Based on the user feedback obtained during the sessions, I proposed to leadership to move forward with the "Fixed" model.
With this test, I replaced the current lightbox with a vertically-scrolling list of video cards.
When the lightbox first loads, for each item, I show a video card with a thumbnail image (inline autoplay).
When a user clicks on a thumbnail image, the image swaps for the video player instance, and then let the player take over and bring the user into full screen mode.
In order to obtain more accurate feedback from users, I uploaded the Axure RP files to a server. As a result, I was able to access the prototype from a mobile device providing a very realistic experience to the participants when testing.

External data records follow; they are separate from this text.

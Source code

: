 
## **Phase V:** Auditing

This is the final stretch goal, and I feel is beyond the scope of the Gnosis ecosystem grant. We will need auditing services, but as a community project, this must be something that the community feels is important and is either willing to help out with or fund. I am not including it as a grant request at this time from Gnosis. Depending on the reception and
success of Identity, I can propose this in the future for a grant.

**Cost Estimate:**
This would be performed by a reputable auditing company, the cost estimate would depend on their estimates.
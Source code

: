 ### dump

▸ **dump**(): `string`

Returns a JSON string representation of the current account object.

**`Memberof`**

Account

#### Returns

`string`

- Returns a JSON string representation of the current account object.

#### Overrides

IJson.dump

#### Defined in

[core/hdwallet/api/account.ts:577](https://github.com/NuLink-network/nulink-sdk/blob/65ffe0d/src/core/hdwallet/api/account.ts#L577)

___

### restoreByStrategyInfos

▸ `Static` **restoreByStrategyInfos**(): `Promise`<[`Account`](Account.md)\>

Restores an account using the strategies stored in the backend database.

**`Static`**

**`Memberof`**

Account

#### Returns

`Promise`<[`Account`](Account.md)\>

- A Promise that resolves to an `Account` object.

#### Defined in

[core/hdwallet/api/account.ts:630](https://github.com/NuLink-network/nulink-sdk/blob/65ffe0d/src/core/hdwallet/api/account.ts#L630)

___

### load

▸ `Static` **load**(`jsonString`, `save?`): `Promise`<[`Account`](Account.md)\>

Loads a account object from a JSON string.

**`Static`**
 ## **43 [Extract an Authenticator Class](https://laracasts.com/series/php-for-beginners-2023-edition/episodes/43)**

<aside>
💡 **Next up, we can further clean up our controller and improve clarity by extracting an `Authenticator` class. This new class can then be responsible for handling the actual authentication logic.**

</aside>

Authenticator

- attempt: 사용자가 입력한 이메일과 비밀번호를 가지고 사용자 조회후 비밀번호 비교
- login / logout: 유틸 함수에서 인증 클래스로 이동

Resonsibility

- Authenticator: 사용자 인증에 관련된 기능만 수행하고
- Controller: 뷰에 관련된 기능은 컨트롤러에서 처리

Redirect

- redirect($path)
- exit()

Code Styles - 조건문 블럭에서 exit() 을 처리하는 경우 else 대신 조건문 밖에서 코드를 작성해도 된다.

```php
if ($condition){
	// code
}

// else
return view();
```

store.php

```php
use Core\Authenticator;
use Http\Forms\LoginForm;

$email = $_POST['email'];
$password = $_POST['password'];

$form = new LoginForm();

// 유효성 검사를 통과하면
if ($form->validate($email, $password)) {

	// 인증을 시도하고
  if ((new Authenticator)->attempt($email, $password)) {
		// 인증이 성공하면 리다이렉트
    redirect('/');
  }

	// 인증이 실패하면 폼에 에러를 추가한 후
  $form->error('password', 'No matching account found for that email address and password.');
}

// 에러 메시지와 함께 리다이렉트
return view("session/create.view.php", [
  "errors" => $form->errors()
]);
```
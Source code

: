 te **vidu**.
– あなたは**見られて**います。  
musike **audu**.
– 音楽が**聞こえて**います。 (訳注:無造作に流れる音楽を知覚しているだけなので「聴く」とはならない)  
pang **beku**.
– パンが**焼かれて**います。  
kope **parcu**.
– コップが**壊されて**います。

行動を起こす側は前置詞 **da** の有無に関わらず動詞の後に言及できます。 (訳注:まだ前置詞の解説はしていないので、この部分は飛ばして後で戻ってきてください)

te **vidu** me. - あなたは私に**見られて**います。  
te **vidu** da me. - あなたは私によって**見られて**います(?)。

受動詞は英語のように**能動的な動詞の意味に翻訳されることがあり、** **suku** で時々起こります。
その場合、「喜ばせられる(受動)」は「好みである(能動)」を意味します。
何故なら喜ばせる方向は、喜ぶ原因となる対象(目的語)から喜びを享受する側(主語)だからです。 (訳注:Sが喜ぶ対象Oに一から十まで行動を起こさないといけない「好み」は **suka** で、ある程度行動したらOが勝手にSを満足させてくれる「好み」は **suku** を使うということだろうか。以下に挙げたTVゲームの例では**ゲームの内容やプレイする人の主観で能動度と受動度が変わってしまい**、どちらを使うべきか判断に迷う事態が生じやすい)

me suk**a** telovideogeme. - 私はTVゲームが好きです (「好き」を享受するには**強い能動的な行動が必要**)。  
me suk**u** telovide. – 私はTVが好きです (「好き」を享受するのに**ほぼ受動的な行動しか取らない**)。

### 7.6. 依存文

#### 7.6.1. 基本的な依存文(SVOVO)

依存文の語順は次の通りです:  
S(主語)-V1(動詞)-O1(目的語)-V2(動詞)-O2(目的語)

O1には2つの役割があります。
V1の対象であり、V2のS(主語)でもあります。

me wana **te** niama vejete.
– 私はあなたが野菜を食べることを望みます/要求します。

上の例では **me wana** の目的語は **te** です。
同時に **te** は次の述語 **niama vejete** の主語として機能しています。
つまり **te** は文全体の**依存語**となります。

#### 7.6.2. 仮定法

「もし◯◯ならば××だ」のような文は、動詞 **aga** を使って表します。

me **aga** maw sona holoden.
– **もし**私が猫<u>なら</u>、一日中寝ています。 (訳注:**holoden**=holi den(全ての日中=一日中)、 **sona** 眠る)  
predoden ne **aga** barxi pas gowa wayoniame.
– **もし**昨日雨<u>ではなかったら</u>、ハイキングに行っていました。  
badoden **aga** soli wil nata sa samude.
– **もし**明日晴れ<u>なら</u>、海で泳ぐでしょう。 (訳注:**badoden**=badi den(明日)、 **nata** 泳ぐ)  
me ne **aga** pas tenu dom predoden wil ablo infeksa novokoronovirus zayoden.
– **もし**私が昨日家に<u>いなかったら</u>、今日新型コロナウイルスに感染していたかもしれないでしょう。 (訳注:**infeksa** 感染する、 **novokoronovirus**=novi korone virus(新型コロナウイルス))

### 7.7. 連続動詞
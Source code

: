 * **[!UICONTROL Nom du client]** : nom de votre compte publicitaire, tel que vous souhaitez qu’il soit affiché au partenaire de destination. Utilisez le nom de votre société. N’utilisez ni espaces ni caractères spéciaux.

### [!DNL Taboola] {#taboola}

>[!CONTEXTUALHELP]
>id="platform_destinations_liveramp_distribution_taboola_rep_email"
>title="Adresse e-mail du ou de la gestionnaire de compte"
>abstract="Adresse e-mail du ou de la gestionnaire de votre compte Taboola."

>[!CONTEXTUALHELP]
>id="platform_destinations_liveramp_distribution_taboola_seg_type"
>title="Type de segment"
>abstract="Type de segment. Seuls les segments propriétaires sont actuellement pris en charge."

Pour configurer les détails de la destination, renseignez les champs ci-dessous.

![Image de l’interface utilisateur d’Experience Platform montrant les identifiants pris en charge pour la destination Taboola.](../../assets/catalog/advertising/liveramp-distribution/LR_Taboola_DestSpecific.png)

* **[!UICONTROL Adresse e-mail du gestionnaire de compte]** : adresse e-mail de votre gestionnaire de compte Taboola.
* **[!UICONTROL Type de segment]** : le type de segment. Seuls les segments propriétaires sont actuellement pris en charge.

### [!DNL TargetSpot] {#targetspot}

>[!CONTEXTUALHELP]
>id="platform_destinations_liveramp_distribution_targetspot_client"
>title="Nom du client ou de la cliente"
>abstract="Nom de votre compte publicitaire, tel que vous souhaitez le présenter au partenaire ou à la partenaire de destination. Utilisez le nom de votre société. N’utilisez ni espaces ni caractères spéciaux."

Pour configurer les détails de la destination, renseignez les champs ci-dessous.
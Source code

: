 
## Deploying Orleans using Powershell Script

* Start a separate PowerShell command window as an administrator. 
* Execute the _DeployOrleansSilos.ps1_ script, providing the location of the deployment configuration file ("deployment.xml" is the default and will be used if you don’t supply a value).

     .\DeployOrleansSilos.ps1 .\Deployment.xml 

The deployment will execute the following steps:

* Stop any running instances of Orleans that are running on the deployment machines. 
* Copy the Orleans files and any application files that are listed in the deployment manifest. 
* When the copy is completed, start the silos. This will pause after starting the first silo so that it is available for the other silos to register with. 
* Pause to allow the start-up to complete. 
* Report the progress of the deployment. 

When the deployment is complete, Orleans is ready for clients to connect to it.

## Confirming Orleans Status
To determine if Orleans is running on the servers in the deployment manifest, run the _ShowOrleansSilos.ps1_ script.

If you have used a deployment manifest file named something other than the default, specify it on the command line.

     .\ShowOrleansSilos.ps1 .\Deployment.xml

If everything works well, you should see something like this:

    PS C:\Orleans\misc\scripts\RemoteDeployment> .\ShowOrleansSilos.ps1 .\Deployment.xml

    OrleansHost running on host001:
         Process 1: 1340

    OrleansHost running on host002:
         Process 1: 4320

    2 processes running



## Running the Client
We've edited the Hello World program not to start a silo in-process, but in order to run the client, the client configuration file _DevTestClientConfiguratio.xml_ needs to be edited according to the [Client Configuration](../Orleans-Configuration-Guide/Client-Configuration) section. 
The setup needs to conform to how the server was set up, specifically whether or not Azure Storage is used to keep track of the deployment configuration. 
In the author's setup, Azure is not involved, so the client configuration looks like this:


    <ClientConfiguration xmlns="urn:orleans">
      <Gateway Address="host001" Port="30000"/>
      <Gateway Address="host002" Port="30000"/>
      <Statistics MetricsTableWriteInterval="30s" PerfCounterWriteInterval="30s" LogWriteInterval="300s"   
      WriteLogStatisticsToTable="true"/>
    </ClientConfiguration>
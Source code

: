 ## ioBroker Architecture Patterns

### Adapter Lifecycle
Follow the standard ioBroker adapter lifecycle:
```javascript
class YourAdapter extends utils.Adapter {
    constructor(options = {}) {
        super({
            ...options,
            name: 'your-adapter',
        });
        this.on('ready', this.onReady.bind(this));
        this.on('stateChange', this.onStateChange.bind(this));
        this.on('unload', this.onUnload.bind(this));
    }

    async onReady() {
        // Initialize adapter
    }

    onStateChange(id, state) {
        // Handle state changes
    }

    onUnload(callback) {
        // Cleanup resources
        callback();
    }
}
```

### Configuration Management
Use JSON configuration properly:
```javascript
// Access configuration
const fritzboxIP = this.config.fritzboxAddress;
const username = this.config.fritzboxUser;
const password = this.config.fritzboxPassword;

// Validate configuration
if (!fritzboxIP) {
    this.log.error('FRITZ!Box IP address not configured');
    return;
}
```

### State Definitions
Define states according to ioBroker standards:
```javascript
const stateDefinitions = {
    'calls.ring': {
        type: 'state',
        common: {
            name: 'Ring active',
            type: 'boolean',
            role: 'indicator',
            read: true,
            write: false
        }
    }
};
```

Introducing the New Experience
New design shipped in June 2017
Positive results and much more to do
The redesign of the lightbox on iOS and Android has had a positive impact on the video viewing experience. The video engaging rate has been significantly increased which means customers continue to watch videos on mobile.
I have intentionally omitted confidential data here.
Launching Is Only The Beginning
The design process for the mobile lightbox continues evolving. Many missing features were eliminated from the original design proposal due to time and technical constraints. Our team was quick to jump to the perceivably easy solution to design a new mobile lightbox.
I fought against this proposal, based on the rationale that eliminating some important features would affect the levels of engagement.
One feature that I thought it was mandatory for users consisted of being able to provide and browse video feedback. What is the point of presenting a variety of videos without a reference to the quality of the videos? Remember that the whole goal of this project consists of providing guidance when purchasing an item via videos. How can users know what videos are helpful?
At the time of launch, I had difficulty accepting the reality of this new experience, because I knew where all the dead bodies were hidden. I knew which critical features were missing.
My dissatisfaction is not a case of perfectionism, but rather an insistence on quality. Quality that should never be compromised, even in the first version of a product. Quality is the responsibility of an entire organization and I have learned that awesome experiences are only possible if the whole team truly shares the same values and aspirations.
Jeff Bezos’ famous saying at Amazon is that “it’s still day‐one”. For Video Shopping Experience, this could not be truer.